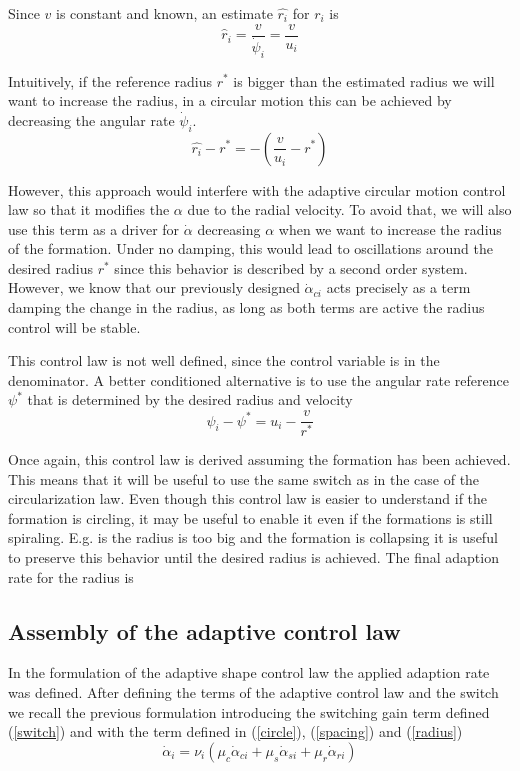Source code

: Since $v$ is constant and known, an estimate $\hat{r_i}$ for $r_i$ is
\begin{equation}
\hat{r}_i = \frac{v}{\dot{\psi}_i}  = \frac{v}{u_i}
\end{equation}

Intuitively, if the reference radius $r^*$ is bigger than the estimated radius we will want to increase the radius, in a circular motion this can be achieved by decreasing the angular rate $\dot{\psi}_i$. 
\begin{equation}
\hat{r_i} - r^* = - \left( \frac{v}{u_i} - r^* \right)
\end{equation}

However, this approach would interfere with the adaptive circular motion control law so that it modifies the $\alpha$ due to the radial velocity. To avoid that, we will also use this term as a driver for $\dot{\alpha}$ decreasing $\alpha$ when we want to increase the radius of the formation. Under no damping, this would lead to oscillations around the desired radius $r^*$ since this behavior is described by a second order system. However, we know that our previously designed $\dot{\alpha}_{ci}$ acts precisely as a term damping the change in the radius, as long as both terms are active the radius control will be stable.

This control law is not well defined, since the control variable is in the denominator. A better conditioned alternative is to use the angular rate reference $\psi^*$ that is determined by the desired radius and velocity 
\begin{equation}
\psi_i - \psi^* = u_i - \frac{v}{r^*}
\end{equation}

Once again, this control law is derived assuming the formation has been achieved. This means that it will be useful to use the same switch as in the case of the circularization law. Even though this control law is easier to understand if the formation is circling, it may be useful to enable it even if the formations is still spiraling. E.g. is the radius is too big and the formation is collapsing it is useful to preserve this behavior until the desired radius is achieved. The final adaption rate for the radius is

\subsection{Assembly of the adaptive control law}
In the formulation of the adaptive shape control law the applied adaption rate was defined. After defining the terms of the adaptive control law and the switch we recall the previous formulation introducing the switching gain term defined (\ref{switch}) and with the term defined in (\ref{circle}), (\ref{spacing}) and (\ref{radius})
\begin{equation}
\label{shapeControlLaw}
\dot{\alpha}_i = \nu_i (\mu_c \dot{\alpha}_{ci} + \mu_s \dot{\alpha}_{si} + \mu_r \dot{\alpha}_{ri})
\end{equation}

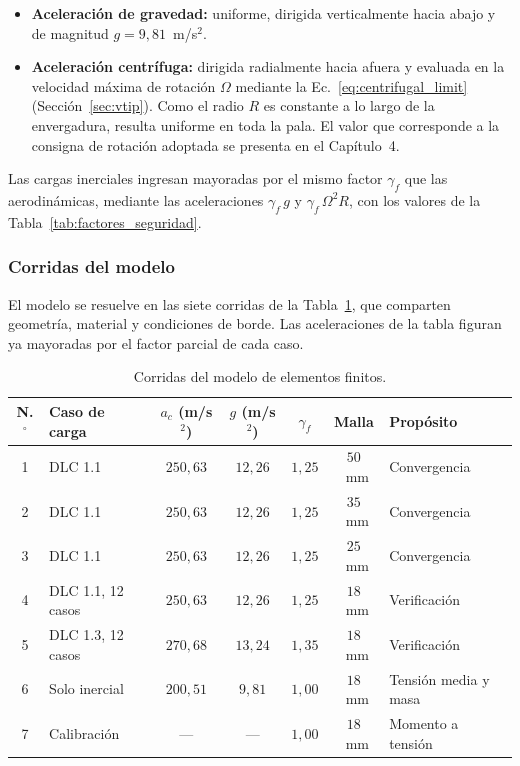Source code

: \begin{itemize}
    \item \textbf{Aceleración de gravedad:} uniforme, dirigida verticalmente hacia abajo y de magnitud $g = 9{,}81$~m/s$^2$.
    \item \textbf{Aceleración centrífuga:} dirigida radialmente hacia afuera y evaluada en la velocidad máxima de rotación $\Omega$ mediante la Ec.~\ref{eq:centrifugal_limit} (Sección~\ref{sec:vtip}). Como el radio $R$ es constante a lo largo de la envergadura, resulta uniforme en toda la pala. El valor que corresponde a la consigna de rotación adoptada se presenta en el Capítulo~4.
\end{itemize}

Las cargas inerciales ingresan mayoradas por el mismo factor $\gamma_f$ que las aerodinámicas, mediante las aceleraciones $\gamma_f \, g$ y $\gamma_f \, \Omega^2 R$, con los valores de la Tabla~\ref{tab:factores_seguridad}.

\subsubsection{Corridas del modelo}
\label{sec:corridas_fem}

El modelo se resuelve en las siete corridas de la Tabla~\ref{tab:corridas_fem}, que comparten geometría, material y condiciones de borde. Las aceleraciones de la tabla figuran ya mayoradas por el factor parcial de cada caso.

\begin{table}[H]
    \centering
    \caption{Corridas del modelo de elementos finitos.}
    \label{tab:corridas_fem}
    \begin{tabular}{clccccl}
        \hline
        \textbf{N.$^\circ$} & \textbf{Caso de carga} & \textbf{$a_c$ (m/s$^2$)} & \textbf{$g$ (m/s$^2$)} & \textbf{$\gamma_f$} & \textbf{Malla} & \textbf{Propósito}\\
        \hline
        1 & DLC 1.1 & $250{,}63$ & $12{,}26$ & $1{,}25$ & $50$~mm & Convergencia\\
        2 & DLC 1.1 & $250{,}63$ & $12{,}26$ & $1{,}25$ & $35$~mm & Convergencia\\
        3 & DLC 1.1 & $250{,}63$ & $12{,}26$ & $1{,}25$ & $25$~mm & Convergencia\\
        4 & DLC 1.1, 12 casos & $250{,}63$ & $12{,}26$ & $1{,}25$ & $18$~mm & Verificación\\
        5 & DLC 1.3, 12 casos & $270{,}68$ & $13{,}24$ & $1{,}35$ & $18$~mm & Verificación\\
        6 & Solo inercial & $200{,}51$ & $9{,}81$ & $1{,}00$ & $18$~mm & Tensión media y masa\\
        7 & Calibración & --- & --- & $1{,}00$ & $18$~mm & Momento a tensión\\
        \hline
    \end{tabular}
\end{table}

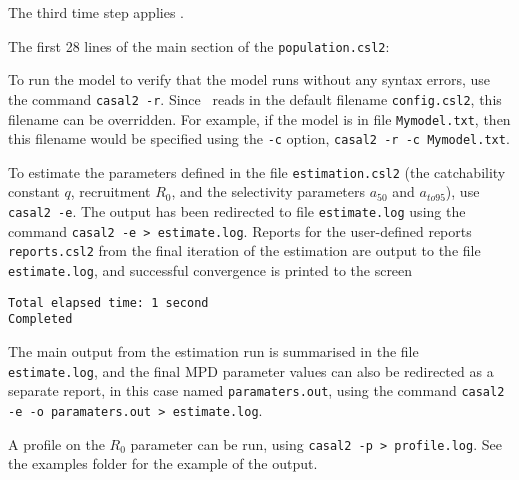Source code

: The third time step applies .

The first 28 lines of the main section of the \texttt{population.csl2}:



To run the model to verify that the model runs without any syntax errors, use the command \texttt{casal2 -r}. Since \CNAME\ reads in the default filename \texttt{config.csl2}, this filename can be overridden. For example, if the model is in file \texttt{Mymodel.txt}, then this filename would be specified using the \texttt{-c} option, \texttt{casal2 -r -c Mymodel.txt}.

To estimate the parameters defined in the file \texttt{estimation.csl2} (the catchability constant $q$, recruitment $R_0$, and the selectivity parameters $a_{50}$ and $a_{to95}$), use \texttt{casal2 -e}. The output has been redirected to file  \texttt{estimate.log} using the command \texttt{casal2 -e > estimate.log}. Reports for the user-defined reports \texttt{reports.csl2} from the final iteration of the estimation are output to the file \texttt{estimate.log}, and successful convergence is printed to the screen

{\small{\begin{verbatim}
Total elapsed time: 1 second
Completed
\end{verbatim}}}

The main output from the estimation run is summarised in the file \texttt{estimate.log}, and the final MPD parameter values can also be redirected as a separate report, in this case named \texttt{paramaters.out}, using the command \texttt{casal2 -e -o paramaters.out > estimate.log}.

A profile on the $R_0$ parameter can be run, using \texttt{casal2 -p > profile.log}. See the examples folder for the example of the output.

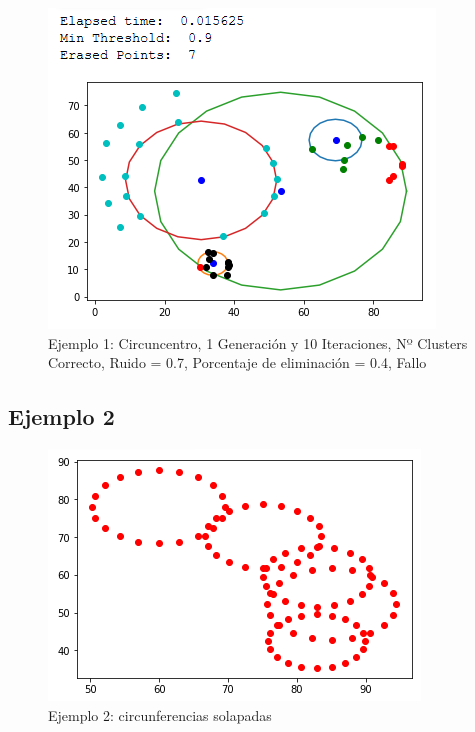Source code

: \documentclass[conference,a4paper]{IEEEtran}
\begin{document}
\begin{figure}[H]
\centering
\includegraphics[scale=0.65]{Experimentacion/Ejemplo1/ej1_c_1_10_re_wrong}
\caption{Ejemplo 1: Circuncentro, 1 Generación y 10 Iteraciones,  Nº Clusters Correcto, Ruido = 0.7, Porcentaje de eliminación = 0.4, Fallo\\}
\end{figure}

\newpage
\subsection{Ejemplo 2}

\begin{figure}[H]
\centering
\includegraphics[scale=0.8]{Experimentacion/Ejemplo2/Ejemplo2}
\caption{Ejemplo 2: circunferencias solapadas}
\end{figure}
\end{document}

==============================

- **Problem statement**: An exact copy of the lines above from the one with "El modelo se" up to and including the one with "To estimate the" is required; reproduce only those lines, omitting all pictures.

- **Solution for this exercise**:
El modelo se resuelve en las siete corridas de la Tabla~\ref{tab:corridas_fem}, que comparten geometría, material y condiciones de borde. Las aceleraciones de la tabla figuran ya mayoradas por el factor parcial de cada caso.

\begin{table}[H]
    \centering
    \caption{Corridas del modelo de elementos finitos.}
    \label{tab:corridas_fem}
    \begin{tabular}{clccccl}
        \hline
        \textbf{N.$^\circ$} & \textbf{Caso de carga} & \textbf{$a_c$ (m/s$^2$)} & \textbf{$g$ (m/s$^2$)} & \textbf{$\gamma_f$} & \textbf{Malla} & \textbf{Propósito}\\
        \hline
        1 & DLC 1.1 & $250{,}63$ & $12{,}26$ & $1{,}25$ & $50$~mm & Convergencia\\
        2 & DLC 1.1 & $250{,}63$ & $12{,}26$ & $1{,}25$ & $35$~mm & Convergencia\\
        3 & DLC 1.1 & $250{,}63$ & $12{,}26$ & $1{,}25$ & $25$~mm & Convergencia\\
        4 & DLC 1.1, 12 casos & $250{,}63$ & $12{,}26$ & $1{,}25$ & $18$~mm & Verificación\\
        5 & DLC 1.3, 12 casos & $270{,}68$ & $13{,}24$ & $1{,}35$ & $18$~mm & Verificación\\
        6 & Solo inercial & $200{,}51$ & $9{,}81$ & $1{,}00$ & $18$~mm & Tensión media y masa\\
        7 & Calibración & --- & --- & $1{,}00$ & $18$~mm & Momento a tensión\\
        \hline
    \end{tabular}
\end{table}

Source code

: The third time step applies .

The first 28 lines of the main section of the \texttt{population.csl2}:



To run the model to verify that the model runs without any syntax errors, use the command \texttt{casal2 -r}. Since \CNAME\ reads in the default filename \texttt{config.csl2}, this filename can be overridden. For example, if the model is in file \texttt{Mymodel.txt}, then this filename would be specified using the \texttt{-c} option, \texttt{casal2 -r -c Mymodel.txt}.

To estimate the parameters defined in the file \texttt{estimation.csl2} (the catchability constant $q$, recruitment $R_0$, and the selectivity parameters $a_{50}$ and $a_{to95}$), use \texttt{casal2 -e}. The output has been redirected to file  \texttt{estimate.log} using the command \texttt{casal2 -e > estimate.log}. Reports for the user-defined reports \texttt{reports.csl2} from the final iteration of the estimation are output to the file \texttt{estimate.log}, and successful convergence is printed to the screen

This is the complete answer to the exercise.